Gene glared down at this 19-year-old kid looking up at him and said very low and menacing, “All right. I will.”


I was sweating bullets it was so fast. But the kid kept up – he was right there the whole time; the ride cymbal was just blazing! He took everything Gene threw at him. When the song ended Gene stood up and flipped a business card onto the snare drum and said, “Give me a call.”

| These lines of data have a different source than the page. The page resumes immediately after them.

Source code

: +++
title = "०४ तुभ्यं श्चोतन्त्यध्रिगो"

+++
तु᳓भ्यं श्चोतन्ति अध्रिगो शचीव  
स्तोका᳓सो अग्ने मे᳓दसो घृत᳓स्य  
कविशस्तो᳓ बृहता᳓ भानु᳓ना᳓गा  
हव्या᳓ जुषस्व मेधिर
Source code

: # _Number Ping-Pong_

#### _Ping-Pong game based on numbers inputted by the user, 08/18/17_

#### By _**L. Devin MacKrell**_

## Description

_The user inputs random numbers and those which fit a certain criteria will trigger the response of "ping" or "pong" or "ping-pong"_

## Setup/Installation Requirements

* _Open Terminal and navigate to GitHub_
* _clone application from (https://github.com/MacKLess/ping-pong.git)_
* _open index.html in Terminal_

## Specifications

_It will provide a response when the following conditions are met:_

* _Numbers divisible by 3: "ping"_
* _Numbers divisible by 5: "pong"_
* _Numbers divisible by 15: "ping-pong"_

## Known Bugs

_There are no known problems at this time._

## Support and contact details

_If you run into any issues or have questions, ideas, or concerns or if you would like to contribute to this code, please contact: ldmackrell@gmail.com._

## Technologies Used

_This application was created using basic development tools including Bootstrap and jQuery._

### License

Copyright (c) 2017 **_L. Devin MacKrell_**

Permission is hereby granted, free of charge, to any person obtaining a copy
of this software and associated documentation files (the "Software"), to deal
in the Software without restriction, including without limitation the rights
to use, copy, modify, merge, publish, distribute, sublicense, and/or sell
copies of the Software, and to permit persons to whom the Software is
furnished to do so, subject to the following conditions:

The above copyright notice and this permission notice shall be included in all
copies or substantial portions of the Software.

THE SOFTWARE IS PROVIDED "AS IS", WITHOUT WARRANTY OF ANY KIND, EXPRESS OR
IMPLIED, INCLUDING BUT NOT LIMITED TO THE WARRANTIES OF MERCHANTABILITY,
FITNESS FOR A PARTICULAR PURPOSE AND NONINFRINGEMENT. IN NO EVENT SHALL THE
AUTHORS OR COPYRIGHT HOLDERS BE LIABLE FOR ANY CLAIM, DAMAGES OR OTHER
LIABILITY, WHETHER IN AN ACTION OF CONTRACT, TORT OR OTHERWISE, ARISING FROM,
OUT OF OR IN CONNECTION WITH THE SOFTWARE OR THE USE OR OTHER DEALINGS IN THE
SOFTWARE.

You had to earn his respect. To many - even most, it wasn't worth what that took. I get it...but it was worth it to me, because it made me a better guitar player. Just like I took what John Elliot dished out, and George, and any number of other guys whose assholery helped make me what I am today. Whether one likes what I do or not is secondary to me. The primary thing to me is I'm better now than I was then; I'm better able to express on the guitar what's in my head and heart, and it's due in part to the assholery of guys like Gene.


You said,


  • "And don’t tell me blues guys try to cut each other all the time- to me it’s done in an entirely different spirit- that form of competition is based on playing well!"


No matter what the genre, there is ALWAYS a challenge from a good player. A challenge that you either rise to or not. Good players are always looking for other good players. There is always that moment, especially in a jam situation, where the unknown guy has to prove himself – can he really play? - even in the most positive and supporting environment.


In conclusion, am I a competitive asshole? I hope not, I don't think so. The Saturday Jam I've been hosting with Mama Ray for 30+ years is not a cutting contest. It's all about supporting and nurturing players. If a guy doesn't quite cut it we'll endeavor to make him sound as good as we can and encourage him to come back. That's a different paradigm than Gene and his ilk. Furthermore, I consciously chose to use John Elliot's teaching style as a negative example. I couldn't bring myself to act like an asshole just to pack my roster with good students and produce a huge percentage of superior players, the assholery is just not in me.


I'm a love, peace, understanding and tolerance kind of guy. But I don't deny the value of the competitive assholery that helped shape me into what I am today.


It's somewhat of a conundrum; how much of an asshole do I need to be - for the good of the student, or the improvement of the jammer? There is no growth without discomfort.